State the number of lines in these records holding "shows". Say nothing more.

________________

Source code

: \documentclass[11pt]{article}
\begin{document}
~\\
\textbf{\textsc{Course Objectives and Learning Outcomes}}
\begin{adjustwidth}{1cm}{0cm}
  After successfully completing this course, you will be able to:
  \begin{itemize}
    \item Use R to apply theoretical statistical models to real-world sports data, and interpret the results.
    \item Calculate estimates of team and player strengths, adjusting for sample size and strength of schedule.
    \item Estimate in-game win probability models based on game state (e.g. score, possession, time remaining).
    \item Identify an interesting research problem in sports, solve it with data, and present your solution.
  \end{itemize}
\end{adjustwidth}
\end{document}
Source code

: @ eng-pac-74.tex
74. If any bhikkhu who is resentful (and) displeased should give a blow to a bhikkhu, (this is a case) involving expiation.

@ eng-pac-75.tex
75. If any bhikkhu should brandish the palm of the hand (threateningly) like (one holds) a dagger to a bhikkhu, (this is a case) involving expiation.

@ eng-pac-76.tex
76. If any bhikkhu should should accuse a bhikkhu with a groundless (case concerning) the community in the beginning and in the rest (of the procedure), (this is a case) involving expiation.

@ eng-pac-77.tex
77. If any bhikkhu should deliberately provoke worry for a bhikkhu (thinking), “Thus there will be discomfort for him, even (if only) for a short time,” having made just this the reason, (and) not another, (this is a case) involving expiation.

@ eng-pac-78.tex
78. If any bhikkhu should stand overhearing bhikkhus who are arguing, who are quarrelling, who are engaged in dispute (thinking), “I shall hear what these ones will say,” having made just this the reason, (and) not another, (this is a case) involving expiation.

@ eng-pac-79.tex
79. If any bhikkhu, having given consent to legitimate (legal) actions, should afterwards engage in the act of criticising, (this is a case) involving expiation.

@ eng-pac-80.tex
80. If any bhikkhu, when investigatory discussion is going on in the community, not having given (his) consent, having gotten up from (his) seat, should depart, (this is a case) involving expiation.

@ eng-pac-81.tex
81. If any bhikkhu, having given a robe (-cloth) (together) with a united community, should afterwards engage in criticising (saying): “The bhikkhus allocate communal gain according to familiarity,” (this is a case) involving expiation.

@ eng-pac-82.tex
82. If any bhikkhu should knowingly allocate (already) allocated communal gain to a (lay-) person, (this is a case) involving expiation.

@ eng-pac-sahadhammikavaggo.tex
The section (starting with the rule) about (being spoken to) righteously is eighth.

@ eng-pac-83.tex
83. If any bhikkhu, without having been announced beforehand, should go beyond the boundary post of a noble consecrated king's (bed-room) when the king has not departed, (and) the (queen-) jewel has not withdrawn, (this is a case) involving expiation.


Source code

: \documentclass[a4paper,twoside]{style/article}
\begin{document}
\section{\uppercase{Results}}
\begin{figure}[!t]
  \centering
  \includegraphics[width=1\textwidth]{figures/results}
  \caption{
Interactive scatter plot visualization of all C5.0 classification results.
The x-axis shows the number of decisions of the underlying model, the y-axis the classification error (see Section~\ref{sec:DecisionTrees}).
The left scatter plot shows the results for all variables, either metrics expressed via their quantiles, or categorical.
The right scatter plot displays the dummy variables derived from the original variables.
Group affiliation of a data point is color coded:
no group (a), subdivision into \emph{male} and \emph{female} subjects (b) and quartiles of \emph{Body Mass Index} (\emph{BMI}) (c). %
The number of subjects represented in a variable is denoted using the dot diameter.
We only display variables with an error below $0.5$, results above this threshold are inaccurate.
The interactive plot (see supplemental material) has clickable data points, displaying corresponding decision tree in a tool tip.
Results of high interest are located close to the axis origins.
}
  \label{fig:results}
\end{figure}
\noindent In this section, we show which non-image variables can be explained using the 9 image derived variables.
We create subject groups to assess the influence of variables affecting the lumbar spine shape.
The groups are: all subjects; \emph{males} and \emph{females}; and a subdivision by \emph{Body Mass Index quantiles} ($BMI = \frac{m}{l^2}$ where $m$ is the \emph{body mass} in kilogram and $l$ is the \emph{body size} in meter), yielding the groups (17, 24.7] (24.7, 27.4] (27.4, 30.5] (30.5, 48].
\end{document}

________________

• COMPLETED EXERCISE
2